Segment Open

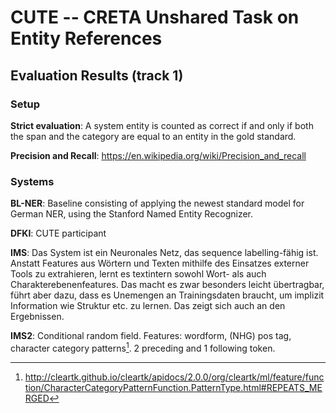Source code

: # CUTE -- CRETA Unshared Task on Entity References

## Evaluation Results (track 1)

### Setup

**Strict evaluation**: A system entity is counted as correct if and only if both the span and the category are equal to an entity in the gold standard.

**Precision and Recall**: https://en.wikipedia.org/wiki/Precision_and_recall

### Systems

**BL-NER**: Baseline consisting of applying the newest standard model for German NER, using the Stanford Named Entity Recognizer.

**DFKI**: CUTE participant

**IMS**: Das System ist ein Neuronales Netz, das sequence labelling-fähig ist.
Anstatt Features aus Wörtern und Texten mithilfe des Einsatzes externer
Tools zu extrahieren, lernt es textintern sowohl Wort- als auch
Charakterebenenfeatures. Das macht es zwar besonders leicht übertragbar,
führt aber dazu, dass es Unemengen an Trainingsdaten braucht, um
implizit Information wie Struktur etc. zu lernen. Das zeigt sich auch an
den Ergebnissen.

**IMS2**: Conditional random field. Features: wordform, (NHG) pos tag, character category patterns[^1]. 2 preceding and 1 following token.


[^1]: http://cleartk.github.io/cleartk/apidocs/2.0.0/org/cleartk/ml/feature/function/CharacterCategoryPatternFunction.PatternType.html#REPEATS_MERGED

Segment Closed
Segment Open

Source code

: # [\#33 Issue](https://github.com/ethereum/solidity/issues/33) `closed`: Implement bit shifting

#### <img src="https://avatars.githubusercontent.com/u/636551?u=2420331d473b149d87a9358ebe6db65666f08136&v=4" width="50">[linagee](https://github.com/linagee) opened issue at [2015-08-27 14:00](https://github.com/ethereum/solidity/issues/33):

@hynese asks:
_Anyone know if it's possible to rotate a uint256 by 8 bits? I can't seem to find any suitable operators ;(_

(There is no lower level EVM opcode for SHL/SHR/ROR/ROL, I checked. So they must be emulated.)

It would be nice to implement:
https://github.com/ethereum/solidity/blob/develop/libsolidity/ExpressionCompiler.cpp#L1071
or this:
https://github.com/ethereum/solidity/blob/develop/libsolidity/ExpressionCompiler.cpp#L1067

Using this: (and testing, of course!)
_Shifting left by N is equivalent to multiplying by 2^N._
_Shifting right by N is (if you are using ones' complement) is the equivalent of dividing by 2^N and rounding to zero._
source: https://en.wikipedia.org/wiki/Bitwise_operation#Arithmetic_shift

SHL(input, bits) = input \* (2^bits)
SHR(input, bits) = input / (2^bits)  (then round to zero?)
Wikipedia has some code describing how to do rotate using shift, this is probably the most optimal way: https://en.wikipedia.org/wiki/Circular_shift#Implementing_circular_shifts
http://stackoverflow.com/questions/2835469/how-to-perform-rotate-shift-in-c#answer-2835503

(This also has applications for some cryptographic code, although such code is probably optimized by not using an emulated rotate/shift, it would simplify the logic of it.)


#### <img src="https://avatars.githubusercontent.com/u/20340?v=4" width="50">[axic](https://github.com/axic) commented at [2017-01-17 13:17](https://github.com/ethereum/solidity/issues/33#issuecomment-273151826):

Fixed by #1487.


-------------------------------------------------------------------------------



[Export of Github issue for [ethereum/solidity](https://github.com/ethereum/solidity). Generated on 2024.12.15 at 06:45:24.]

Segment Closed

▶ _ABOUT THIS EXERCISE_: The response should consist of the number of lines in the data that hold the word "wiki", with nothing added.

▶ _EXERCISE RESPONSE_: 3